* Task statement *
Only the count is wanted here: how many lines of the entries hold the string "structure"?

* Supplied records *
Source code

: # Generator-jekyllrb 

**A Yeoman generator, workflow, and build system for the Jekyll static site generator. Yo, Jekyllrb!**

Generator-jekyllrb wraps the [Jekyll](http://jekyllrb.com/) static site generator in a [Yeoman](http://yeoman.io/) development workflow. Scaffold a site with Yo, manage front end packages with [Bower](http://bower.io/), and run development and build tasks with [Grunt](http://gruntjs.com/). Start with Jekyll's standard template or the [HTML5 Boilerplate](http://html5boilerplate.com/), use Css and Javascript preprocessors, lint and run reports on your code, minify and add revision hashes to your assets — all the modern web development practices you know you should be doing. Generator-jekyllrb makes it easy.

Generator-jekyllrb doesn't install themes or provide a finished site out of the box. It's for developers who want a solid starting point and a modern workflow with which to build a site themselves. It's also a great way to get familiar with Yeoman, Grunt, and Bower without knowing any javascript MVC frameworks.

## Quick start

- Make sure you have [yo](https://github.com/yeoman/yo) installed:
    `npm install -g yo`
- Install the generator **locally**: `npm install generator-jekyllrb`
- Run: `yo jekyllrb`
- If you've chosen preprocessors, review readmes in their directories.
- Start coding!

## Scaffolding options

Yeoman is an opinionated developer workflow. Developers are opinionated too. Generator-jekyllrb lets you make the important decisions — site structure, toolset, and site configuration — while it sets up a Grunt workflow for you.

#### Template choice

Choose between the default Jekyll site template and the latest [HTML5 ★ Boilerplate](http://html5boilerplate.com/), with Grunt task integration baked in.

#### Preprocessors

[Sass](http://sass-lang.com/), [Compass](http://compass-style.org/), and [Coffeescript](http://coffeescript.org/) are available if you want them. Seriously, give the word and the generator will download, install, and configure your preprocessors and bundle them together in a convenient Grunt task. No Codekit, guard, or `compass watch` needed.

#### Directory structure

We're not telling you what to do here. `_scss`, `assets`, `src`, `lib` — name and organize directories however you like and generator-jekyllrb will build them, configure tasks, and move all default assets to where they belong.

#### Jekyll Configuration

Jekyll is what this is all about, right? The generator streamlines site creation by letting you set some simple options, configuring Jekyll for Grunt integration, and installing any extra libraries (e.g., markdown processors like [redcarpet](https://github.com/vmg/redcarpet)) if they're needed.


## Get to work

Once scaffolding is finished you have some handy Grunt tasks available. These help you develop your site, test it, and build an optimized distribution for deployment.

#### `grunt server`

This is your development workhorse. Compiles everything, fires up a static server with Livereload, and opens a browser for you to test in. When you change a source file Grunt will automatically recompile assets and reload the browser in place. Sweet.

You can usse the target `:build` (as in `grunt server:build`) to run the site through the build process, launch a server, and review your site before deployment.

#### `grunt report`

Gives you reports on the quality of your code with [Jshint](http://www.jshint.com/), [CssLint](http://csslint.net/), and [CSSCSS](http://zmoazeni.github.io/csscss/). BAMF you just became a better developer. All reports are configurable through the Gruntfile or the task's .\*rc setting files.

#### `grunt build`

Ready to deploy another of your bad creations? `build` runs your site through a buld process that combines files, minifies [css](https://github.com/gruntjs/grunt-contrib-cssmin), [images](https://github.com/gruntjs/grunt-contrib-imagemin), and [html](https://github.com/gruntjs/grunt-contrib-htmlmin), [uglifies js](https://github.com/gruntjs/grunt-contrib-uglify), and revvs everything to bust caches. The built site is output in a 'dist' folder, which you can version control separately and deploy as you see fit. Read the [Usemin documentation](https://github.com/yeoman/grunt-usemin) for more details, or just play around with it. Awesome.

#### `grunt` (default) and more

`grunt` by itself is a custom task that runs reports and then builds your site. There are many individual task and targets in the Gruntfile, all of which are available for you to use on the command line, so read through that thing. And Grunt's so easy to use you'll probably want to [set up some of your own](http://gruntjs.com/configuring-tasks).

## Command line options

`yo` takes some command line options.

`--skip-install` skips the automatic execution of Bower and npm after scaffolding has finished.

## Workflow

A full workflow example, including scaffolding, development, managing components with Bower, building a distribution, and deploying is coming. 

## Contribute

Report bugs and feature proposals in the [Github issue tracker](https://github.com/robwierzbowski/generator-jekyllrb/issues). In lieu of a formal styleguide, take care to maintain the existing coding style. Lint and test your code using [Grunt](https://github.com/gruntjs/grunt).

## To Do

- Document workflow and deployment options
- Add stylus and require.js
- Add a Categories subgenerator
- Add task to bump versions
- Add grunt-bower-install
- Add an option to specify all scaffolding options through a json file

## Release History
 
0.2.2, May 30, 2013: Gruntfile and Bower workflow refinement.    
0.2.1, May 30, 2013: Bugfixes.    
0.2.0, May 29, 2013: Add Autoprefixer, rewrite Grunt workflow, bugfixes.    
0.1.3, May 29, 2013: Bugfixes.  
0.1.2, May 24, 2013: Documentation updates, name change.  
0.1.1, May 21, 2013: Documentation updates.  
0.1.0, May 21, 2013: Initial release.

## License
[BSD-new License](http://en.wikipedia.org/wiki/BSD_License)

* Response for this exercise *
2